Die zweite Säule, eine expansive Außenpolitik, die die Größe und wirtschaftliche Bedeutung des Landes widerspiegelt, trifft zunehmend auf Vorbehalte bei den westlichen Partnern: Die Chinesen investieren zwar beispielsweise viel nach Afrika, aber in Europa und im Mittleren und Nahen Osten weiß man auch, dass die Expansionspolitik des Landes Gefahren birgt: Die neue Seidenstraße wird dort eher skeptisch gesehen. Daher stehen auch die Chinesen unter Druck, weil sie so viele wirtschaftliche Abkommen wie möglich schließen wollen. Trotzdem: China hat zwar ein großes Interesse an einem erfolgreichen Abschluss der Gespräche – über den Tisch werden sie sich aber nicht ziehen lassen.

Amerika ist gegenüber China hoch verschuldet. Welche Rolle spielt das in den Gesprächen der Verhandlungspartner?

Das ist richtig, Trump steht bei China noch richtig tief in der Kreide. Auch das benutzen die Chinesen natürlich, um Druck zu machen. Wir haben hier zwei Verhandlungspartner, die ohne den anderen nicht können, aber trotzdem so viele eigenen Interessen wie möglich durchsetzen wollen.

Könnte der Druck, den Trump mit seinen Tweets nun aufbaut, die Gespräche jetzt zum Platzen bringen?

Ich halte das schon für denkbar, Trump operiert mit seinen Tweets am Rande des Abgrunds. Trump hat schon immer geprahlt, dass er ein erfahrener Dealmaker sei; mit einer ähnlichen Druckkulisse war er bei den Nafta-Abkommen zwar erfolgreich. Damals setzte sich Trump bei einem Freihandelsabkommen gegenüber Kanada durch. Jetzt ist es jedoch denkbar, dass er den Bogen überspannt hat. Der Ball liegt nun erst mal im Feld der Chinesen. Oder Trump rudert mal wieder zurück, auch das hat er ja schon oft getan.

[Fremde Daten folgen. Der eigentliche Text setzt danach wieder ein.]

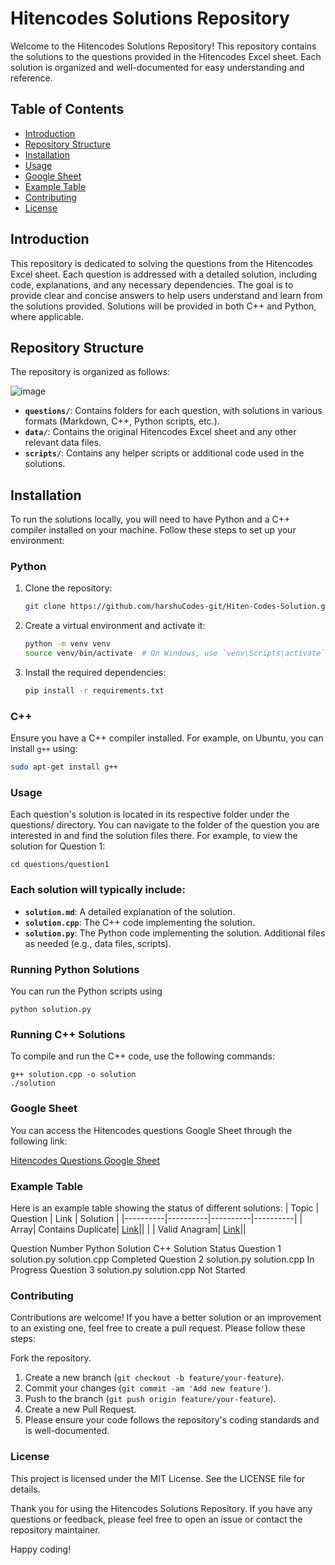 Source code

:# Hitencodes Solutions Repository

Welcome to the Hitencodes Solutions Repository! This repository contains the solutions to the questions provided in the Hitencodes Excel sheet. Each solution is organized and well-documented for easy understanding and reference.

## Table of Contents

- [Introduction](#introduction)
- [Repository Structure](#repository-structure)
- [Installation](#installation)
- [Usage](#usage)
- [Google Sheet](#google-sheet)
- [Example Table](#example-table)
- [Contributing](#contributing)
- [License](#license)

## Introduction

This repository is dedicated to solving the questions from the Hitencodes Excel sheet. Each question is addressed with a detailed solution, including code, explanations, and any necessary dependencies. The goal is to provide clear and concise answers to help users understand and learn from the solutions provided. Solutions will be provided in both C++ and Python, where applicable.

## Repository Structure

The repository is organized as follows:


![image](https://github.com/harshuCodes-git/Hiten-Codes-Solution/assets/107762558/33189015-f509-4007-9cfb-0aa8e12a5580)







- **`questions/`**: Contains folders for each question, with solutions in various formats (Markdown, C++, Python scripts, etc.).
- **`data/`**: Contains the original Hitencodes Excel sheet and any other relevant data files.
- **`scripts/`**: Contains any helper scripts or additional code used in the solutions.

## Installation

To run the solutions locally, you will need to have Python and a C++ compiler installed on your machine. Follow these steps to set up your environment:

### Python

1. Clone the repository:
    ```bash
    git clone https://github.com/harshuCodes-git/Hiten-Codes-Solution.git
    
    ```

2. Create a virtual environment and activate it:
    ```bash
    python -m venv venv
    source venv/bin/activate  # On Windows, use `venv\Scripts\activate`
    ```

3. Install the required dependencies:
    ```bash
    pip install -r requirements.txt
    ```

### C++

Ensure you have a C++ compiler installed. For example, on Ubuntu, you can install `g++` using:
```bash
sudo apt-get install g++
```

### Usage

Each question's solution is located in its respective folder under the questions/ directory. You can navigate to the folder of the question you are interested in and find the solution files there.
For example, to view the solution for Question 1:

```
cd questions/question1

```

### Each solution will typically include:

- **`solution.md`**: A detailed explanation of the solution.
- **`solution.cpp`**: The C++ code implementing the solution.
- **`solution.py`**: The Python code implementing the solution.
Additional files as needed (e.g., data files, scripts).

### Running Python Solutions
You can run the Python scripts using

```
python solution.py

```
### Running C++ Solutions
To compile and run the C++ code, use the following commands:

```
g++ solution.cpp -o solution
./solution

```

### Google Sheet
You can access the Hitencodes questions Google Sheet through the following link:

[Hitencodes Questions Google Sheet](https://docs.google.com/spreadsheets/d/1xCWs91-05XIlOSqCubqc8OKebLWDnpSl9cMkLICXuT8/edit?usp=sharing)


### Example Table
Here is an example table showing the status of different solutions:
| Topic | Question | Link | Solution |
|----------|----------|----------|----------|
| Array| Contains Duplicate| [Link](https://leetcode.com/problems/contains-duplicate/)||
| | Valid Anagram| [Link](https://leetcode.com/problems/valid-anagram/)||


Question Number	Python Solution	C++ Solution	Status
Question 1	solution.py	solution.cpp	Completed
Question 2	solution.py	solution.cpp	In Progress
Question 3	solution.py	solution.cpp	Not Started

### Contributing
Contributions are welcome! If you have a better solution or an improvement to an existing one, feel free to create a pull request. Please follow these steps:

Fork the repository.
1.	Create a new branch (```git checkout -b feature/your-feature```).
2.	Commit your changes (```git commit -am 'Add new feature'```).
3.	Push to the branch (```git push origin feature/your-feature```).
4.	Create a new Pull Request.
5.	Please ensure your code follows the repository's coding standards and is well-documented.


### License
This project is licensed under the MIT License. See the LICENSE file for details.

Thank you for using the Hitencodes Solutions Repository. If you have any questions or feedback, please feel free to open an issue or contact the repository maintainer.

Happy coding!






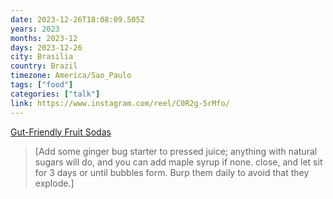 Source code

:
 ```yaml
---
date: 2023-12-26T18:08:09.505Z
years: 2023
months: 2023-12
days: 2023-12-26
city: Brasilia
country: Brazil
timezone: America/Sao_Paulo
tags: ["food"]
categories: ["talk"]
link: https://www.instagram.com/reel/C0R2g-5rMfo/
---
```

[Gut-Friendly Fruit Sodas](https://www.instagram.com/reel/C0R2g-5rMfo/)

> [Add some ginger bug starter to pressed juice; anything with natural sugars will do, and you can add maple syrup if none. close, and let sit for 3 days or until bubbles form. Burp them daily to avoid that they explode.]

Auch Trumps Außenpolitik war in letzter Zeit oft von Druck geprägt, teilweise auch militärischem. Sind jetzt Flugzeugträger und Kriegsschiffe die neue Strategie, den Iran, China und alle anderen Gegner einzuschüchtern?

Trump ist, was den militärischen Bereich angeht, eher zögerlich. Sein Sicherheitsberater Bolton und auch Außenminister Pompeo sind bei militärischem Druck schneller bei der Hand, und setzen auf eine Demonstration militärischer Macht, die andere Länder einschüchtern soll. Auf China können die Amerikaner aber nur sehr begrenzt Druck mit militärischen Mitteln ausüben; die Chinesen haben selbst eine starke Armee, in die sie in den letzten Jahren viel Geld gesteckt haben. Deshalb sind die wirtschaftlichen Verhandlungen so schwierig und zäh. Wir erleben gerade phänotypisch bei diesen Verhandlungen, welche enorme Rolle China wirtschaftspolitisch auf der Welt mittlerweile einnimmt – und wie schwierig die Verhandlungen mit dem Land sind.